Pourquoi choisir la prestation la moins chère est (souvent) une erreur

Hey, mais j’écris sur mon blog, c’est fou ça.

On pourrait bien sur dire que je prêche pour ma paroisse étant donné que je ne suis pas réellement le prestataire le moins cher du marché (pas le plus cher non plus mais c’est un autre problème) mais en fait, cet article est plus dédié à tous ces clients qui ne regardent que le coût (et souvent avec raison par manque de connaissance du secteur) pour choisir leur prestataire.

Cet article concerne bien sûr le type de prestations que je propose (webdesign, formation et référencement) mais peut s’appliquer à peu près à tous types de prestations de service ne nécessitant pas de « matière première ».

Pourquoi « souvent » et pas « toujours » ?

Il y a certains status, l’auto-entrepreneur en tête de liste, qui permettent via une fiscalité qui leur est propre, de proposer des prestations mécaniquement moins chères qu’une « entreprise » plus classique.

Ca ne veut pas dire qu’ils travaillent moins bien que vous et moi, juste qu’avec vos charges, vous ne pouvez tout simplement pas vous aligner sur les tarifs qu’ils proposent.

Maintenant, que se passe-t-il si un client veut faire une grosse modif sur son site et que l’auto-entrepreneur a déjà réalisé le chiffre d’affaire maximum autorisé sur une année ? Ca m’intéresserait d’avoir des retours là dessus.

Pourquoi (souvent) une erreur ?

Tout dépend bien sur de la prestation demandée, mais croyez moi, plus le budget est faible proportionnellement au travail à réaliser, plus le taux d’engagement de votre prestataire est bas.

Prenons par exemple une prestation de référencement :

J’ai souvent des demandes pour des prestations de référencement à des tarifs très faibles (200/300 euros par mois).
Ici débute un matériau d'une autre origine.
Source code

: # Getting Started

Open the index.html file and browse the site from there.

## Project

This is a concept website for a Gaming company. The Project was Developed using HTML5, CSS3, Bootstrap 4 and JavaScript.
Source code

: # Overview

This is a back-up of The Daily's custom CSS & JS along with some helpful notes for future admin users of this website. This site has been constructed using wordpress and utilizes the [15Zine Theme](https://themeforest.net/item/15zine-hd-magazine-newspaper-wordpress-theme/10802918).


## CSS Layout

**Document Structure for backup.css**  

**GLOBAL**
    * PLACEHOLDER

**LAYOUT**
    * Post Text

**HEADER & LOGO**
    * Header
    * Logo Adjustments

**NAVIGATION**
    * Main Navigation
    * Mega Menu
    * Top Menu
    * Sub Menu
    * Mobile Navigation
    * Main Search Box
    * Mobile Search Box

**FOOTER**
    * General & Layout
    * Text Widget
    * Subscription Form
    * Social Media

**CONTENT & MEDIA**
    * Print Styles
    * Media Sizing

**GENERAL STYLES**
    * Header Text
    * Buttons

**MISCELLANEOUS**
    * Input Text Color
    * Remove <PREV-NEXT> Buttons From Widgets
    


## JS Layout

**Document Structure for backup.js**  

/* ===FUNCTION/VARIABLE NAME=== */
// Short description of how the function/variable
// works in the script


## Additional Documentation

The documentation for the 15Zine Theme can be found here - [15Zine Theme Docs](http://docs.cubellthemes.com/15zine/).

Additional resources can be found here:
Je comprends ces demandes, il n’est pas donné à tout le monde de pouvoir dépenser plus (dans certains secteurs d’activité le ROI n’est pas toujours aisé à estimer) et j’en ai accepté à une époque, presque plus pour rendre service qu’autre chose.

Seulement, il faut être conscient du travail qui sera fourni pour ce prix. A mon tarif horaire classique, une prestation mensuelle de 300 euros correspond à 4 heures de travail.

Il faut intégrer là dedans : le suivi, tracking et analyse de positionnements, le suivi et analyse des statistiques de fréquentation, le conseil, le netlinking, les rapports… sur 4 heures.

Une prestation bien effectuée ne se fait pas 4 heures d’affilée, mais 4 heures dispatchées tout au long du mois. En terme de productivité, 4 heures de travail d’un coup ou 1 heure de travail chaque semaine, ça n’a rien à voir. Donc, soit je vous donne plus de temps et j’y perds, soit je travaille pour vous exactement le temps vendu et croyez moi, vous y perdez.

Ensuite, si je veux me verser un salaire correct il faut que je facture à minima 4500 euros par mois.

Si je ne prends que 300 euros par dossier il me faut donc au minimum 15 clients en référencement chaque mois. Est-ce que j’ai le temps de m’occuper sérieusement de 15 dossiers différents ? Mon expérience dit clairement non.

Je ne dis pas que je ne peux pas le faire, je dis juste que ce ne sera pas du travail sur mesure et de qualité (d’après mes critères).

J’ai pris une prestation de référencement comme exemple, mais ça s’appliquera à tout type de prestation de services.

Plus je baisse mes prix, plus je dois prendre de dossiers chaque mois pour pouvoir vivre, plus je prends de dossiers et plus mon taux d’engagement baisse. Au final le client est perdant.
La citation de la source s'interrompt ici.